═════ Material supplied ═════
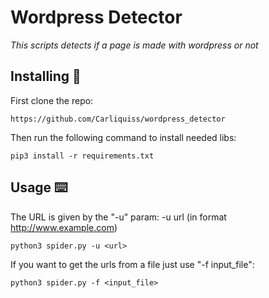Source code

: # Wordpress Detector
_This scripts detects if a page is made with wordpress or not_

  
## Installing 🔧
First clone the repo: 
```
https://github.com/Carliquiss/wordpress_detector
```
Then run the following command to install needed libs:
```
pip3 install -r requirements.txt
```

## Usage ⌨️
The URL is given by the "-u" param: -u url (in format http://www.example.com) 
```
python3 spider.py -u <url>
```
If you want to get the urls from a file just use "-f input_file":
```
python3 spider.py -f <input_file>
```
═════
Task. For this exercise, retype the listing above word for word and omit the pictures.

Response area.
Source code

: # Wordpress Detector
_This scripts detects if a page is made with wordpress or not_

  
## Installing 🔧
First clone the repo: 
```
https://github.com/Carliquiss/wordpress_detector
```
Then run the following command to install needed libs:
```
pip3 install -r requirements.txt
```

## Usage ⌨️
The URL is given by the "-u" param: -u url (in format http://www.example.com) 
```
python3 spider.py -u <url>
```
If you want to get the urls from a file just use "-f input_file":
```
python3 spider.py -f <input_file>
```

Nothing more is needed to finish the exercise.